Uccide l’amica-amante: mi aveva preso in giro COMMENTA  

Uccide l’amica-amante: mi aveva preso in giro COMMENTA  

“Si è trattato di un incidente”: questa la giustificazione che Jessica Michelle Ewing ha addotto inizialmente, quando l’hanno accusata di aver ucciso l’amica-amante Samanata Shrestha mentre facevano sesso. Jessica, vent’anni, aveva cominciato una relazione con la sua migliore amica Samanata. Dopo qualche tempo, però, la ragazza le aveva confessato che in realtà non si sentiva gay, e che aveva intrapreso la storia con lei solo per desiderio di sperimentare qualcosa di nuovo.
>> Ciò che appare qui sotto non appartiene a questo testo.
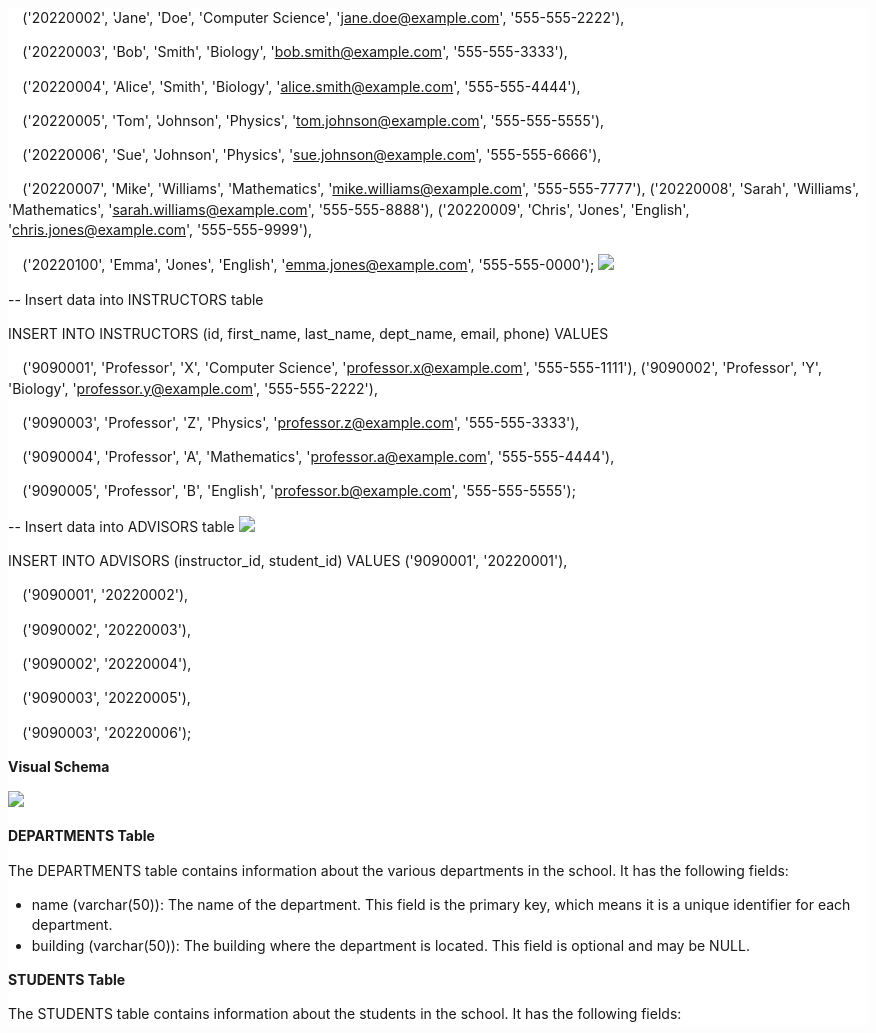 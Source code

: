 `  `('20220002', 'Jane', 'Doe', 'Computer Science', 'jane.doe@example.com', '555-555-2222'), 

`  `('20220003', 'Bob', 'Smith', 'Biology', 'bob.smith@example.com', '555-555-3333'), 

`  `('20220004', 'Alice', 'Smith', 'Biology', 'alice.smith@example.com', '555-555-4444'), 

`  `('20220005', 'Tom', 'Johnson', 'Physics', 'tom.johnson@example.com', '555-555-5555'), 

`  `('20220006', 'Sue', 'Johnson', 'Physics', 'sue.johnson@example.com', '555-555-6666'), 

`  `('20220007', 'Mike', 'Williams', 'Mathematics', 'mike.williams@example.com', '555-555-7777'),   ('20220008', 'Sarah', 'Williams', 'Mathematics', 'sarah.williams@example.com', '555-555-8888'),   ('20220009', 'Chris', 'Jones', 'English', 'chris.jones@example.com', '555-555-9999'), 

`  `('20220100', 'Emma', 'Jones', 'English', 'emma.jones@example.com', '555-555-0000'); ![](Aspose.Words.cc621939-b476-4bc9-bd28-beb4be9996de.005.png)

-- Insert data into INSTRUCTORS table 

INSERT INTO INSTRUCTORS (id, first\_name, last\_name, dept\_name, email, phone) VALUES 

`  `('9090001', 'Professor', 'X', 'Computer Science', 'professor.x@example.com', '555-555-1111'),   ('9090002', 'Professor', 'Y', 'Biology', 'professor.y@example.com', '555-555-2222'), 

`  `('9090003', 'Professor', 'Z', 'Physics', 'professor.z@example.com', '555-555-3333'), 

`  `('9090004', 'Professor', 'A', 'Mathematics', 'professor.a@example.com', '555-555-4444'), 

`  `('9090005', 'Professor', 'B', 'English', 'professor.b@example.com', '555-555-5555'); 

-- Insert data into ADVISORS table ![](Aspose.Words.cc621939-b476-4bc9-bd28-beb4be9996de.006.png)

INSERT INTO ADVISORS (instructor\_id, student\_id) VALUES   ('9090001', '20220001'), 

`  `('9090001', '20220002'), 

`  `('9090002', '20220003'), 

`  `('9090002', '20220004'), 

`  `('9090003', '20220005'), 

`  `('9090003', '20220006'); 

**Visual Schema** 

![](Aspose.Words.cc621939-b476-4bc9-bd28-beb4be9996de.007.png)

**DEPARTMENTS Table** 

The DEPARTMENTS table contains information about the various departments in the school. It has the following fields: 

- name (varchar(50)): The name of the department. This field is the primary key, which means it is a unique identifier for each department. 
- building (varchar(50)): The building where the department is located. This field is optional and may be NULL. 

**STUDENTS Table** 

The STUDENTS table contains information about the students in the school. It has the following fields:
Jessica non ha retto l’affronto e la delusione e così, presa dalla rabbia, ha strangolato l’amata mentre dormiva.


Jessica ha poi rivelato di aver anche pensato di bruciare il cadavere dell’amica, e di essere fuggita appena si è resa conto di quello che era successo.

Al “Daily Star” Jessica, che dovrà scontare 45 anni di carcere, ha confessato che non voleva uccidere la sua amica, ma che la sua è stata una reazione provocata dalla rabbia di essere stata ferita.